* Stored data
━━━━━━

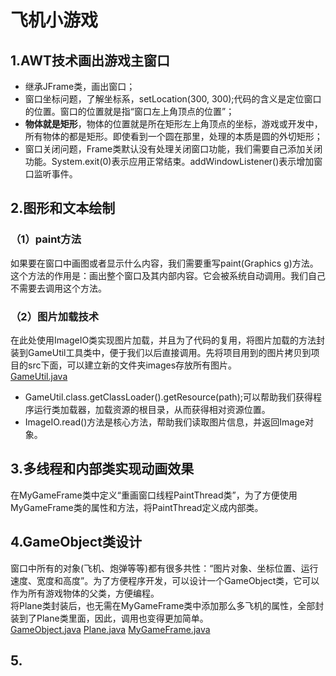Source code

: ﻿# 飞机小游戏
## 1.AWT技术画出游戏主窗口
- 继承JFrame类，画出窗口；
- 窗口坐标问题，了解坐标系，setLocation(300, 300);代码的含义是定位窗口的位置。窗口的位置就是指“窗口左上角顶点的位置”；
- **物体就是矩形**，物体的位置就是所在矩形左上角顶点的坐标，游戏或开发中，所有物体的都是矩形。即使看到一个圆在那里，处理的本质是圆的外切矩形；
- 窗口关闭问题，Frame类默认没有处理关闭窗口功能，我们需要自己添加关闭功能。System.exit(0)表示应用正常结束。addWindowListener()表示增加窗口监听事件。
## 2.图形和文本绘制
### （1）paint方法
如果要在窗口中画图或者显示什么内容，我们需要重写paint(Graphics g)方法。 这个方法的作用是：画出整个窗口及其内部内容。它会被系统自动调用。我们自己不需要去调用这个方法。
### （2）图片加载技术
在此处使用ImageIO类实现图片加载，并且为了代码的复用，将图片加载的方法封装到GameUtil工具类中，便于我们以后直接调用。先将项目用到的图片拷贝到项目的src下面，可以建立新的文件夹images存放所有图片。  
[GameUtil.java](PlaneGame01/src/edu/game/GameUtil.java)
- GameUtil.class.getClassLoader().getResource(path);可以帮助我们获得程序运行类加载器，加载资源的根目录，从而获得相对资源位置。
- ImageIO.read()方法是核心方法，帮助我们读取图片信息，并返回Image对象。
## 3.多线程和内部类实现动画效果
在MyGameFrame类中定义“重画窗口线程PaintThread类”，为了方便使用MyGameFrame类的属性和方法，将PaintThread定义成内部类。
## 4.GameObject类设计
窗口中所有的对象(飞机、炮弹等等)都有很多共性：“图片对象、坐标位置、运行速度、宽度和高度”。为了方便程序开发，可以设计一个GameObject类，它可以作为所有游戏物体的父类，方便编程。  
将Plane类封装后，也无需在MyGameFrame类中添加那么多飞机的属性，全部封装到了Plane类里面，因此，调用也变得更加简单。  
[GameObject.java](PlaneGame02/src/edu/game/GameObject.java)
[Plane.java](PlaneGame02/src/edu/game/Plane.java)
[MyGameFrame.java](PlaneGame02/src/edu/game/MyGameFrame.java)
## 5.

━━━━━━

* Brief
Output the records exactly, please. The pictures are not part of the copy.

* Output for this task
Source code

: ﻿# 飞机小游戏
## 1.AWT技术画出游戏主窗口
- 继承JFrame类，画出窗口；
- 窗口坐标问题，了解坐标系，setLocation(300, 300);代码的含义是定位窗口的位置。窗口的位置就是指“窗口左上角顶点的位置”；
- **物体就是矩形**，物体的位置就是所在矩形左上角顶点的坐标，游戏或开发中，所有物体的都是矩形。即使看到一个圆在那里，处理的本质是圆的外切矩形；
- 窗口关闭问题，Frame类默认没有处理关闭窗口功能，我们需要自己添加关闭功能。System.exit(0)表示应用正常结束。addWindowListener()表示增加窗口监听事件。
## 2.图形和文本绘制
### （1）paint方法
如果要在窗口中画图或者显示什么内容，我们需要重写paint(Graphics g)方法。 这个方法的作用是：画出整个窗口及其内部内容。它会被系统自动调用。我们自己不需要去调用这个方法。
### （2）图片加载技术
在此处使用ImageIO类实现图片加载，并且为了代码的复用，将图片加载的方法封装到GameUtil工具类中，便于我们以后直接调用。先将项目用到的图片拷贝到项目的src下面，可以建立新的文件夹images存放所有图片。  
[GameUtil.java](PlaneGame01/src/edu/game/GameUtil.java)
- GameUtil.class.getClassLoader().getResource(path);可以帮助我们获得程序运行类加载器，加载资源的根目录，从而获得相对资源位置。
- ImageIO.read()方法是核心方法，帮助我们读取图片信息，并返回Image对象。
## 3.多线程和内部类实现动画效果
在MyGameFrame类中定义“重画窗口线程PaintThread类”，为了方便使用MyGameFrame类的属性和方法，将PaintThread定义成内部类。
## 4.GameObject类设计
窗口中所有的对象(飞机、炮弹等等)都有很多共性：“图片对象、坐标位置、运行速度、宽度和高度”。为了方便程序开发，可以设计一个GameObject类，它可以作为所有游戏物体的父类，方便编程。  
将Plane类封装后，也无需在MyGameFrame类中添加那么多飞机的属性，全部封装到了Plane类里面，因此，调用也变得更加简单。  
[GameObject.java](PlaneGame02/src/edu/game/GameObject.java)
[Plane.java](PlaneGame02/src/edu/game/Plane.java)
[MyGameFrame.java](PlaneGame02/src/edu/game/MyGameFrame.java)
## 5.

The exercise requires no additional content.